Sclerospora graminicola

Scientific classification
- Domain: Eukaryota
- Clade: Sar
- Clade: Stramenopiles
- Phylum: Oomycota
- Class: Peronosporomycetes
- Order: Peronosporales
- Family: Peronosporaceae
- Genus: Sclerospora
- Species: S. graminicola
- Binomial name: Sclerospora graminicola (Sacc.) J. Schröt., (1886)
- Synonyms: Peronospora graminicola Peronospora setariae Protomyces graminicola Sclerospora graminicola var. setariae-italicae Sclerospora setariae-italicae Ustilago urbani

= Sclerospora graminicola =

- Genus: Sclerospora
- Species: graminicola
- Authority: (Sacc.) J. Schröt., (1886)
- Synonyms: Peronospora graminicola, Peronospora setariae, Protomyces graminicola, Sclerospora graminicola var. setariae-italicae, Sclerospora setariae-italicae, Ustilago urbani

Species of plant pathogen

Sclerospora graminicola is a plant pathogen infecting maize and foxtail and pearl millet. Sclerospora graminicola was originally described by Saccardo in 1879 as Protomyces graminicola from infected Setaria verticillata.
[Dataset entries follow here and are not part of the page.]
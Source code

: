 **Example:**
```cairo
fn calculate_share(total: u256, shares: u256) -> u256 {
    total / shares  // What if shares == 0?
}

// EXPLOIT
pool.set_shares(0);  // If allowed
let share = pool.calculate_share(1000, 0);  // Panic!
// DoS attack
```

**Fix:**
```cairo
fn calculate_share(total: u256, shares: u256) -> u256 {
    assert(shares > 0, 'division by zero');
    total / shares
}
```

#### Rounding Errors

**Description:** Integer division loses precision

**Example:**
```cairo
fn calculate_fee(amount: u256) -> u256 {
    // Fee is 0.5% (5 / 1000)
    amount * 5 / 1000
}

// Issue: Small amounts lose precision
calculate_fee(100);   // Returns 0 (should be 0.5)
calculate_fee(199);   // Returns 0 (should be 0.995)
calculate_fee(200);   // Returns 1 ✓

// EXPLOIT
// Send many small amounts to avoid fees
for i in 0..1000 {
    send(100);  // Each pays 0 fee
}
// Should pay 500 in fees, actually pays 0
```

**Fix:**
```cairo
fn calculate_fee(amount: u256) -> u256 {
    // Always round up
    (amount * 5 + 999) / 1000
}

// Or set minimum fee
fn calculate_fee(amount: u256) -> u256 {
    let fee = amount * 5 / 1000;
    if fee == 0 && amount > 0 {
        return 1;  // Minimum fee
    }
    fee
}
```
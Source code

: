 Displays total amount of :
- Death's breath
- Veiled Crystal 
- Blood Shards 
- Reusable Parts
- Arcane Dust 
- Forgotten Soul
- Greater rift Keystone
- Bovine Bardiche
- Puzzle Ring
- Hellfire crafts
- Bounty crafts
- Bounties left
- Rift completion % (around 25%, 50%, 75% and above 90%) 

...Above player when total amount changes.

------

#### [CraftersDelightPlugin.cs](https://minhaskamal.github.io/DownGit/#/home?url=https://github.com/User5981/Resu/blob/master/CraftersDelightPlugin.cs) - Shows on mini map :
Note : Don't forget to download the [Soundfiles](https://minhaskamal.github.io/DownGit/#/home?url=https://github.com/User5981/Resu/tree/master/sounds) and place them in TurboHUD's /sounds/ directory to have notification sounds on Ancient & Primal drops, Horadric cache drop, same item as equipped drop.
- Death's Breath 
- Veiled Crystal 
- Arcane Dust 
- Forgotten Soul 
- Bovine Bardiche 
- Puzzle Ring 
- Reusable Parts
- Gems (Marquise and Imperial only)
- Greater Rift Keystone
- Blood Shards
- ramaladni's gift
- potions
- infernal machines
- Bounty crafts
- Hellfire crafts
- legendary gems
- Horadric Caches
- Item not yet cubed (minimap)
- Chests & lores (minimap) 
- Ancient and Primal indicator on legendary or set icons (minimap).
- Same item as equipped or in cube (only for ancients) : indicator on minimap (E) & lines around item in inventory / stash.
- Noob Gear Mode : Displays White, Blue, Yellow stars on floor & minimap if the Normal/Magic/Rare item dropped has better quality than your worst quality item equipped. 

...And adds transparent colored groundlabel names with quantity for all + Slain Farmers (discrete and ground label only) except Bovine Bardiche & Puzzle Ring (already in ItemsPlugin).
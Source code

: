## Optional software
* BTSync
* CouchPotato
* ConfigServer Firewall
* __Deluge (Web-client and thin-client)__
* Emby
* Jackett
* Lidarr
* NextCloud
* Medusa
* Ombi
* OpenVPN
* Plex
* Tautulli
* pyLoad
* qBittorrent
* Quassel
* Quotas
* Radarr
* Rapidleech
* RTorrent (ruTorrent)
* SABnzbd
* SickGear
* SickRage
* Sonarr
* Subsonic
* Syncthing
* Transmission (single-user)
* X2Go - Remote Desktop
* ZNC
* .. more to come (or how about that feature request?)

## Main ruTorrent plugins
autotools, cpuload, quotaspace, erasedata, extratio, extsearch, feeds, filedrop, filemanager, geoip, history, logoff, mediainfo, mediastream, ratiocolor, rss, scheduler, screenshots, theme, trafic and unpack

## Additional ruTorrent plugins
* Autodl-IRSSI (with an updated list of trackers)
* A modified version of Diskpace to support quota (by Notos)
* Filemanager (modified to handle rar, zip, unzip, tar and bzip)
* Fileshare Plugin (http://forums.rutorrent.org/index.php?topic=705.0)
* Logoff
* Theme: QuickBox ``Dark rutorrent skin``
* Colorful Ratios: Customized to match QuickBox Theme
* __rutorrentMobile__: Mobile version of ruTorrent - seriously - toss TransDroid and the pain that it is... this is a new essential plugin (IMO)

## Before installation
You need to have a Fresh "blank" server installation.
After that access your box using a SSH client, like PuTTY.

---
Schroeter examined infected Setaria viridis and determined that this species should be placed in a new genus that he named Sclerospora. Sclerospora graminicola primarily infects C4 photosynthetic grasses of the subfamily Panicoideae, possibly due to C4 photosynthesis allowing for a greater complexity of carbohydrate substrates.